La France a accueilli hier une grande conférence diplomatique sur le processus de paix entre Israël et la Palestine.

Il faut saluer cette initiative car plus que jamais l’existence d’un État palestinien est menacée par la réalité du terrain, comme l’a rappelé l’ONU avec sa résolution 2334 en décembre dernier. Plus que jamais donc, rappeler notre attachement à cette solution était nécessaire

Ceci est d’autant plus vrai que la nouvelle administration Trump laisse planer un vent d’incertitudes, pour ne pas dire d’inquiétudes, sur l’évolution de la position américaine sur ce dossier. Ici réside l’intérêt de cette conférence : souligner le consensus international en faveur de la paix et de la solution des deux États, un Palestinien et un Israélien, contre toute volonté de remise en cause de cet objectif.

Il faut noter l’impressionnant nombre de participants à cette conférence, plus de 70, c’est plus du double que lors de la première conférence le 3 juin dernier. L’objectif étant de remettre sur le devant de la scène la problématique du conflit israélo-palestinien, on peut dès lors décerner un premier succès.

Pour ma part, je note avec satisfaction que le communiqué de presse final de la conférence reprend des positions que je défends depuis un certain temps avec le professeur américain Alon Ben-Meir : la nécessité d’impliquer de façon systématique et puissante la société civile, ainsi que de faire de l’Initiative Arabe de Paix le cadre global des négociations, car elle permettra une paix entre Israël et tous les pays de la région. J’avais d’ailleurs directement interpellé sur ces sujets précis le Ministre des Affaires étrangères Jean-Marc Ayrault dans un courrier en amont de la conference (consultable ici : courrier JM Ayrault).

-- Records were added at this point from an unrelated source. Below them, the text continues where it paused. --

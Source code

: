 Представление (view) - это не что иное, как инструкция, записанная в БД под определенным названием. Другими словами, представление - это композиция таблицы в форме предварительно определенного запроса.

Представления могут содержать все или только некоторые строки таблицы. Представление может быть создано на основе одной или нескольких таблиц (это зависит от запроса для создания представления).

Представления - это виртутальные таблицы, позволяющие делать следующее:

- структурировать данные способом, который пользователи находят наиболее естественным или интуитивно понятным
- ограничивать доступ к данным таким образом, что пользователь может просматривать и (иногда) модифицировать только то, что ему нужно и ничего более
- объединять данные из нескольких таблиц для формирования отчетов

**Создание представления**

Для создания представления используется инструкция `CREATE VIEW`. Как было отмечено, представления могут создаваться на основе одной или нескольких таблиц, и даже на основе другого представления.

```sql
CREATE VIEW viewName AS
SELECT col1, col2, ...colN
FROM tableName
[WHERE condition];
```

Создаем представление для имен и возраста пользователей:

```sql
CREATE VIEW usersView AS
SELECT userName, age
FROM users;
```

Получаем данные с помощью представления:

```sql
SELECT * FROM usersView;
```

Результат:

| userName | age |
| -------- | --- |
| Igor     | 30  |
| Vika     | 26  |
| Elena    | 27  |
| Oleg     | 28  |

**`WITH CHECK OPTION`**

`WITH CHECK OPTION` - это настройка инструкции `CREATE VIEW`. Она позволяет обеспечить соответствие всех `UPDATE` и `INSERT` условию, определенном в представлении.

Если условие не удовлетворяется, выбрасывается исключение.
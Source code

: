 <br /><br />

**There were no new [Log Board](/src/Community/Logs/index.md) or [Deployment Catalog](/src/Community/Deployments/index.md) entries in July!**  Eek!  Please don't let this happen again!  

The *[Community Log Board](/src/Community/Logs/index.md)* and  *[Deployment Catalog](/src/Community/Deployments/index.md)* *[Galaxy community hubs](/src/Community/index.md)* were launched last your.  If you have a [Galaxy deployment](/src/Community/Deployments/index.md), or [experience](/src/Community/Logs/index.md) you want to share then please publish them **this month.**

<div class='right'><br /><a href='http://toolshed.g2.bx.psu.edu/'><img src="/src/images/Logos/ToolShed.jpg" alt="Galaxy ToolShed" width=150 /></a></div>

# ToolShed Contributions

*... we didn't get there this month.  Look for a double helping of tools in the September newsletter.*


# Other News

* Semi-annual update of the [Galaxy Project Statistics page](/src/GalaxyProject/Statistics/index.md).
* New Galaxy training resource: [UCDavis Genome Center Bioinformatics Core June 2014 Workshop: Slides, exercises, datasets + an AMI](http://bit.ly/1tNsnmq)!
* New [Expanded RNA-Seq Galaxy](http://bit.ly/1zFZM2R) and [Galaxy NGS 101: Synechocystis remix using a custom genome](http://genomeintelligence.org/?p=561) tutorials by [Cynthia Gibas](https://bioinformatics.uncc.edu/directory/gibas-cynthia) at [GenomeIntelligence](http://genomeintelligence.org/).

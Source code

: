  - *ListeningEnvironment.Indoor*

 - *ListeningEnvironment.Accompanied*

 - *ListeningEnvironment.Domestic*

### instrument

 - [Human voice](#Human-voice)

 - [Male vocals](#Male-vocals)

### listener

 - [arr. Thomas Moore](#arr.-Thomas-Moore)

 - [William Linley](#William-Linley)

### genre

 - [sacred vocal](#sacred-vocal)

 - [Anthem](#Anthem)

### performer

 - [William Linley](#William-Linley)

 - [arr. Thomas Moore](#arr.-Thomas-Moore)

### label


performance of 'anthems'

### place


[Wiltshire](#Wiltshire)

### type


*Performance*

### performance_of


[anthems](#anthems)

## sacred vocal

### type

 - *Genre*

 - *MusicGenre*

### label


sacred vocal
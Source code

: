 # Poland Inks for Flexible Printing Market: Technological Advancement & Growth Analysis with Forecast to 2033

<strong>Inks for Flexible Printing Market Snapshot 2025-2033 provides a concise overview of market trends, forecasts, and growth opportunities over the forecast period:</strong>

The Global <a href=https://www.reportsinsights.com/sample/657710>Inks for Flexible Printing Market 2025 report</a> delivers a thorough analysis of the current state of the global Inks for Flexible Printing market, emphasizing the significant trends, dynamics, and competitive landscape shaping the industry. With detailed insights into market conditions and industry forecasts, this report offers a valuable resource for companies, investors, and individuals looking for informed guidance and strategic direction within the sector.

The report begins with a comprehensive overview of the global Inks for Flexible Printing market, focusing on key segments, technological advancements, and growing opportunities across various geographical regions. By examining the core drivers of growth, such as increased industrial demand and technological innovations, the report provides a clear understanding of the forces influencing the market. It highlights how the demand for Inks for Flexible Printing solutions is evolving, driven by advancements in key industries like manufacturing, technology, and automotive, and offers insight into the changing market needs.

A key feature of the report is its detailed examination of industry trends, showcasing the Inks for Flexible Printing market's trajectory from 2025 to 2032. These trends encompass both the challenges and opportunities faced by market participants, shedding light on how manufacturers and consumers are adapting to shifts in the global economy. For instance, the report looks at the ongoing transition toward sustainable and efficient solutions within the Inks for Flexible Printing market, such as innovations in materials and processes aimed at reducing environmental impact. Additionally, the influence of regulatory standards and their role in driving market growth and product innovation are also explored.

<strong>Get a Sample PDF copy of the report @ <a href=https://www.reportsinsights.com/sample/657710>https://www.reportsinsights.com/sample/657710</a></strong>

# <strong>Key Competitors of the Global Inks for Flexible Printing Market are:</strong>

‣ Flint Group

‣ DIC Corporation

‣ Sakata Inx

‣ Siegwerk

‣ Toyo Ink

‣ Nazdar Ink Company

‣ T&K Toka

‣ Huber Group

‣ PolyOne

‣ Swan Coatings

Désormais, pour que cette conférence ne soit pas un coup d’épée dans l’eau il faut assurer son suivi. Notamment, je plaide pour l’organisation d’une période de réconciliation entre les peuples israélien et palestinien préalable à toutes nouvelles négociations de paix. Les prémices d’une telle mesure sont dans les conclusions de la conférence de Paris du 15 janvier. Il faut désormais leur donner de la consistance. C’est l’objectif que je défends, sans relâche, au sein du Parlement européen et de l’ensemble des institutions européennes.